Copy the lines below, beginning with the one that contains "57. Ha, S., Walker, D., Shi, Y., and" and continuing through the final line, exactly as written and with no other lines.

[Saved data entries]
=== Section Start ===

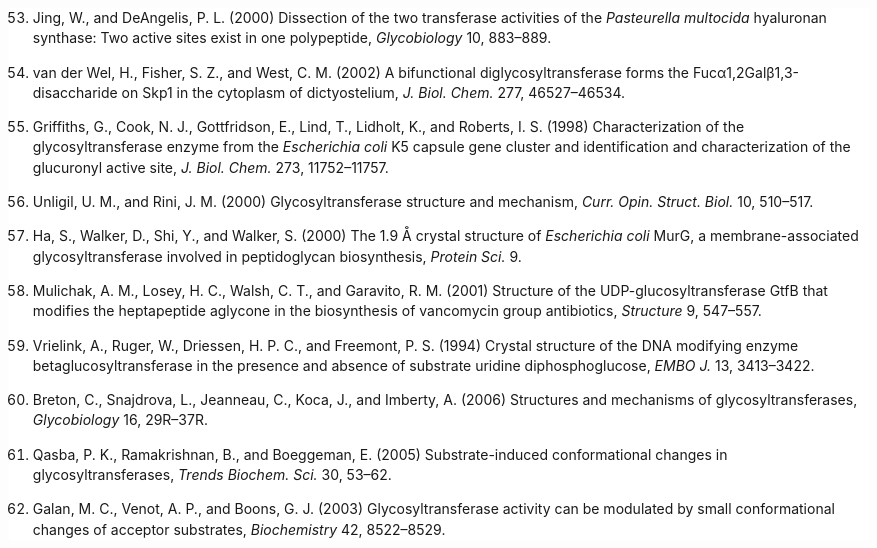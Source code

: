 53. Jing, W., and DeAngelis, P. L. (2000) Dissection of the two transferase activities of the *Pasteurella multocida* hyaluronan synthase: Two active sites exist in one polypeptide, *Glycobiology* 10, 883–889.

54. van der Wel, H., Fisher, S. Z., and West, C. M. (2002) A bifunctional diglycosyltransferase forms the Fucα1,2Galβ1,3-disaccharide on Skp1 in the cytoplasm of dictyostelium, *J. Biol. Chem.* 277, 46527–46534.

55. Griffiths, G., Cook, N. J., Gottfridson, E., Lind, T., Lidholt, K., and Roberts, I. S. (1998) Characterization of the glycosyltransferase enzyme from the *Escherichia coli* K5 capsule gene cluster and identification and characterization of the glucuronyl active site, *J. Biol. Chem.* 273, 11752–11757.

56. Unligil, U. M., and Rini, J. M. (2000) Glycosyltransferase structure and mechanism, *Curr. Opin. Struct. Biol.* 10, 510–517.

57. Ha, S., Walker, D., Shi, Y., and Walker, S. (2000) The 1.9 Å crystal structure of *Escherichia coli* MurG, a membrane-associated glycosyltransferase involved in peptidoglycan biosynthesis, *Protein Sci.* 9.

58. Mulichak, A. M., Losey, H. C., Walsh, C. T., and Garavito, R. M. (2001) Structure of the UDP-glucosyltransferase GtfB that modifies the heptapeptide aglycone in the biosynthesis of vancomycin group antibiotics, *Structure* 9, 547–557.

59. Vrielink, A., Ruger, W., Driessen, H. P. C., and Freemont, P. S. (1994) Crystal structure of the DNA modifying enzyme betaglucosyltransferase in the presence and absence of substrate uridine diphosphoglucose, *EMBO J.* 13, 3413–3422.

60. Breton, C., Snajdrova, L., Jeanneau, C., Koca, J., and Imberty, A. (2006) Structures and mechanisms of glycosyltransferases, *Glycobiology* 16, 29R–37R.

61. Qasba, P. K., Ramakrishnan, B., and Boeggeman, E. (2005) Substrate-induced conformational changes in glycosyltransferases, *Trends Biochem. Sci.* 30, 53–62.

62. Galan, M. C., Venot, A. P., and Boons, G. J. (2003) Glycosyltransferase activity can be modulated by small conformational changes of acceptor substrates, *Biochemistry* 42, 8522–8529.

=== Section End ===

Result of the exercise:
57. Ha, S., Walker, D., Shi, Y., and Walker, S. (2000) The 1.9 Å crystal structure of *Escherichia coli* MurG, a membrane-associated glycosyltransferase involved in peptidoglycan biosynthesis, *Protein Sci.* 9.

58. Mulichak, A. M., Losey, H. C., Walsh, C. T., and Garavito, R. M. (2001) Structure of the UDP-glucosyltransferase GtfB that modifies the heptapeptide aglycone in the biosynthesis of vancomycin group antibiotics, *Structure* 9, 547–557.

59. Vrielink, A., Ruger, W., Driessen, H. P. C., and Freemont, P. S. (1994) Crystal structure of the DNA modifying enzyme betaglucosyltransferase in the presence and absence of substrate uridine diphosphoglucose, *EMBO J.* 13, 3413–3422.

60. Breton, C., Snajdrova, L., Jeanneau, C., Koca, J., and Imberty, A. (2006) Structures and mechanisms of glycosyltransferases, *Glycobiology* 16, 29R–37R.

61. Qasba, P. K., Ramakrishnan, B., and Boeggeman, E. (2005) Substrate-induced conformational changes in glycosyltransferases, *Trends Biochem. Sci.* 30, 53–62.

62. Galan, M. C., Venot, A. P., and Boons, G. J. (2003) Glycosyltransferase activity can be modulated by small conformational changes of acceptor substrates, *Biochemistry* 42, 8522–8529.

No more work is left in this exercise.